Shannon Aneal Estenoz is an American environmental activist and government official who is the current assistant secretary of the interior for fish and wildlife and parks in the Biden administration.

Early life and education 
Estenoz is a native of Key West. She earned a Bachelor of Arts degree in international affairs and Bachelor of Science in civil engineering from Florida State University.

Career 
Estenoz previously served as a member of the South Florida Water Management District Governing Board. She also worked for the World Wildlife Fund and National Parks Conservation Association. She most recently worked as the CEO of the Everglades Foundation and served as director of the United States Department of the Interior's Office of Everglades Restoration Initiatives during the Obama administration.

Interior Department Nomination
Estenoz was nominated by President Biden to serve as assistant secretary of the interior for fish and wildlife and parks on April 27, 2021. Hearings on her nomination were held before the Senate's Environment Committee on May 12, 2021. Another hearing was held before the Senate's Energy Committee on May 18, 2021. Both the Environment Committee and Energy Committee favorably reported the nominations on May 26, 2021, and May 27, 2021, respectively.

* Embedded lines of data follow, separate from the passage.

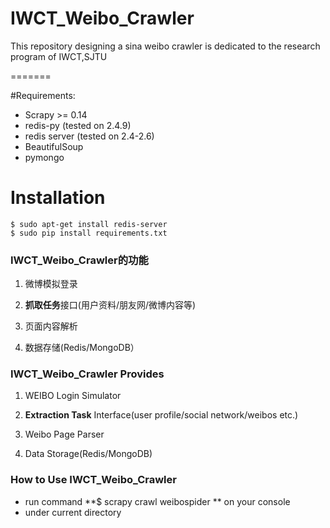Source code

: IWCT_Weibo_Crawler
==================

This repository designing a sina weibo crawler is dedicated to the research program of IWCT,SJTU

=======

#Requirements:

* Scrapy >= 0.14
* redis-py (tested on 2.4.9)
* redis server (tested on 2.4-2.6)
* BeautifulSoup 
* pymongo 


# Installation
    $ sudo apt-get install redis-server
    $ sudo pip install requirements.txt


### IWCT_Weibo_Crawler的功能
1. 微博模拟登录

2. **抓取任务**接口(用户资料/朋友网/微博内容等)

3. 页面内容解析

4. 数据存储(Redis/MongoDB）






### IWCT_Weibo_Crawler Provides
1. WEIBO Login Simulator

2. **Extraction Task** Interface(user profile/social network/weibos etc.)

3. Weibo Page Parser

4. Data Storage(Redis/MongoDB)






### How to Use IWCT_Weibo_Crawler
* run command
**$ scrapy crawl weibospider ** on your console
* under current directory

On June 24, 2021, she was confirmed in the United States Senate by voice vote. She was sworn in on July 12, 2021.

Personal life 
Estenoz and her husband, Richard Grosso, have two children. Grosso is an environmental attorney.

References 

Living people
People from Key West, Florida
Florida State University alumni
Obama administration personnel
Biden administration personnel
United States Assistant Secretaries of the Interior
Year of birth missing (living people)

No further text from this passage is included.